▶ **Exercise**: Starting at the line that has "- Regenerated package-lock.json" and stopping after the line that has "## Current Configuration", reproduce the listing below exactly; omit everything else.

Start of Records supplied

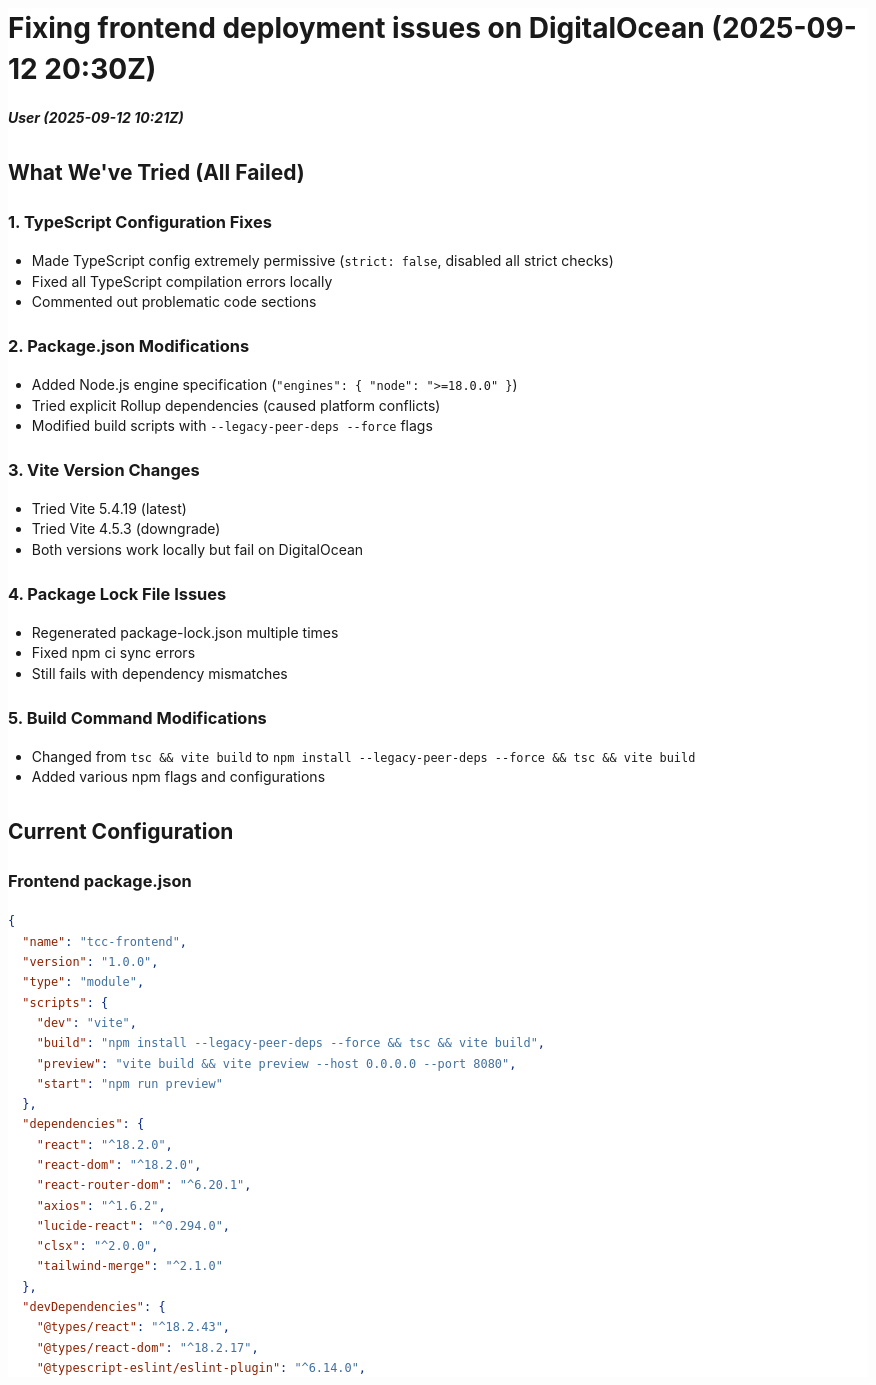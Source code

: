 

# Fixing frontend deployment issues on DigitalOcean (2025-09-12 20:30Z)

_**User (2025-09-12 10:21Z)**_


## What We've Tried (All Failed)

### 1. TypeScript Configuration Fixes
- Made TypeScript config extremely permissive (`strict: false`, disabled all strict checks)
- Fixed all TypeScript compilation errors locally
- Commented out problematic code sections

### 2. Package.json Modifications
- Added Node.js engine specification (`"engines": { "node": ">=18.0.0" }`)
- Tried explicit Rollup dependencies (caused platform conflicts)
- Modified build scripts with `--legacy-peer-deps --force` flags

### 3. Vite Version Changes
- Tried Vite 5.4.19 (latest)
- Tried Vite 4.5.3 (downgrade)
- Both versions work locally but fail on DigitalOcean

### 4. Package Lock File Issues
- Regenerated package-lock.json multiple times
- Fixed npm ci sync errors
- Still fails with dependency mismatches

### 5. Build Command Modifications
- Changed from `tsc && vite build` to `npm install --legacy-peer-deps --force && tsc && vite build`
- Added various npm flags and configurations

## Current Configuration

### Frontend package.json
```json
{
  "name": "tcc-frontend",
  "version": "1.0.0",
  "type": "module",
  "scripts": {
    "dev": "vite",
    "build": "npm install --legacy-peer-deps --force && tsc && vite build",
    "preview": "vite build && vite preview --host 0.0.0.0 --port 8080",
    "start": "npm run preview"
  },
  "dependencies": {
    "react": "^18.2.0",
    "react-dom": "^18.2.0",
    "react-router-dom": "^6.20.1",
    "axios": "^1.6.2",
    "lucide-react": "^0.294.0",
    "clsx": "^2.0.0",
    "tailwind-merge": "^2.1.0"
  },
  "devDependencies": {
    "@types/react": "^18.2.43",
    "@types/react-dom": "^18.2.17",
    "@typescript-eslint/eslint-plugin": "^6.14.0",
```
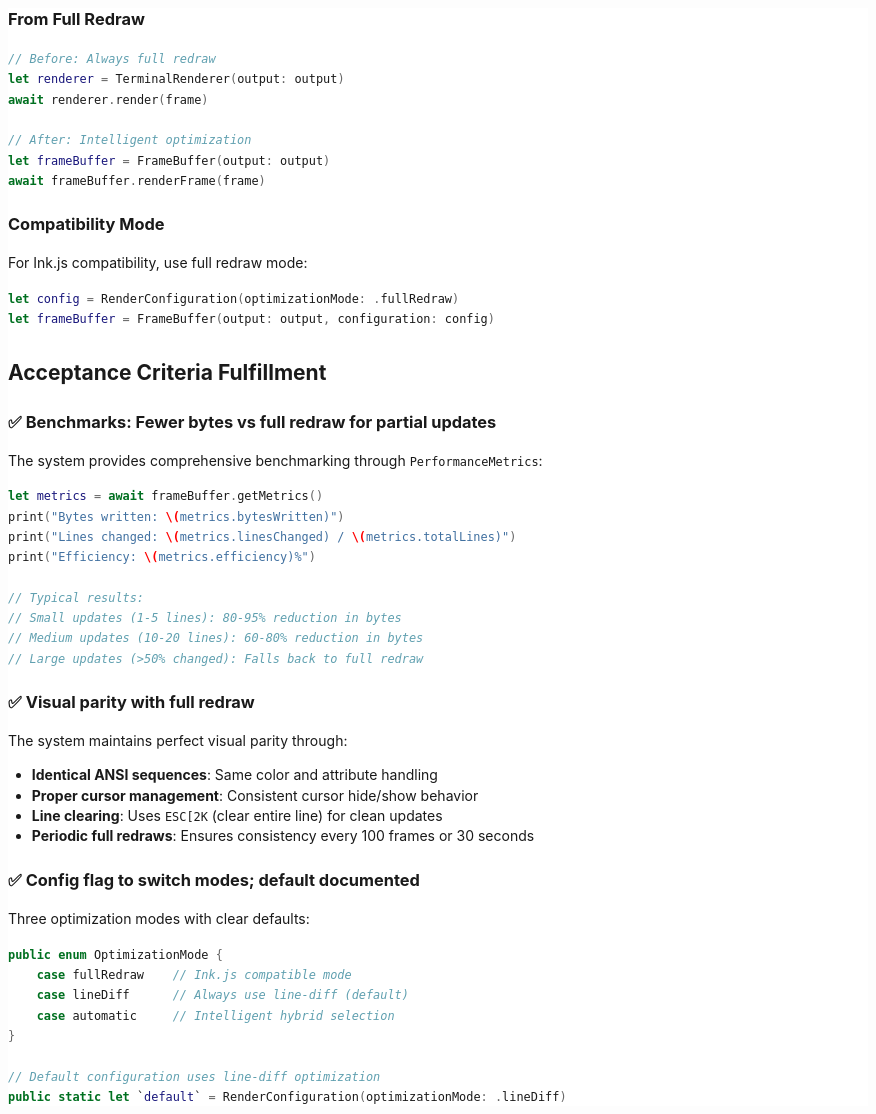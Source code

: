 ### From Full Redraw

```swift
// Before: Always full redraw
let renderer = TerminalRenderer(output: output)
await renderer.render(frame)

// After: Intelligent optimization
let frameBuffer = FrameBuffer(output: output)
await frameBuffer.renderFrame(frame)
```

### Compatibility Mode

For Ink.js compatibility, use full redraw mode:

```swift
let config = RenderConfiguration(optimizationMode: .fullRedraw)
let frameBuffer = FrameBuffer(output: output, configuration: config)
```

## Acceptance Criteria Fulfillment

### ✅ Benchmarks: Fewer bytes vs full redraw for partial updates

The system provides comprehensive benchmarking through `PerformanceMetrics`:

```swift
let metrics = await frameBuffer.getMetrics()
print("Bytes written: \(metrics.bytesWritten)")
print("Lines changed: \(metrics.linesChanged) / \(metrics.totalLines)")
print("Efficiency: \(metrics.efficiency)%")

// Typical results:
// Small updates (1-5 lines): 80-95% reduction in bytes
// Medium updates (10-20 lines): 60-80% reduction in bytes
// Large updates (>50% changed): Falls back to full redraw
```

### ✅ Visual parity with full redraw

The system maintains perfect visual parity through:

- **Identical ANSI sequences**: Same color and attribute handling
- **Proper cursor management**: Consistent cursor hide/show behavior
- **Line clearing**: Uses `ESC[2K` (clear entire line) for clean updates
- **Periodic full redraws**: Ensures consistency every 100 frames or 30 seconds

### ✅ Config flag to switch modes; default documented

Three optimization modes with clear defaults:

```swift
public enum OptimizationMode {
    case fullRedraw    // Ink.js compatible mode
    case lineDiff      // Always use line-diff (default)
    case automatic     // Intelligent hybrid selection
}

// Default configuration uses line-diff optimization
public static let `default` = RenderConfiguration(optimizationMode: .lineDiff)
```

End of Records supplied

▶ **Exercise response**:
- Regenerated package-lock.json multiple times
- Fixed npm ci sync errors
- Still fails with dependency mismatches

### 5. Build Command Modifications
- Changed from `tsc && vite build` to `npm install --legacy-peer-deps --force && tsc && vite build`
- Added various npm flags and configurations

## Current Configuration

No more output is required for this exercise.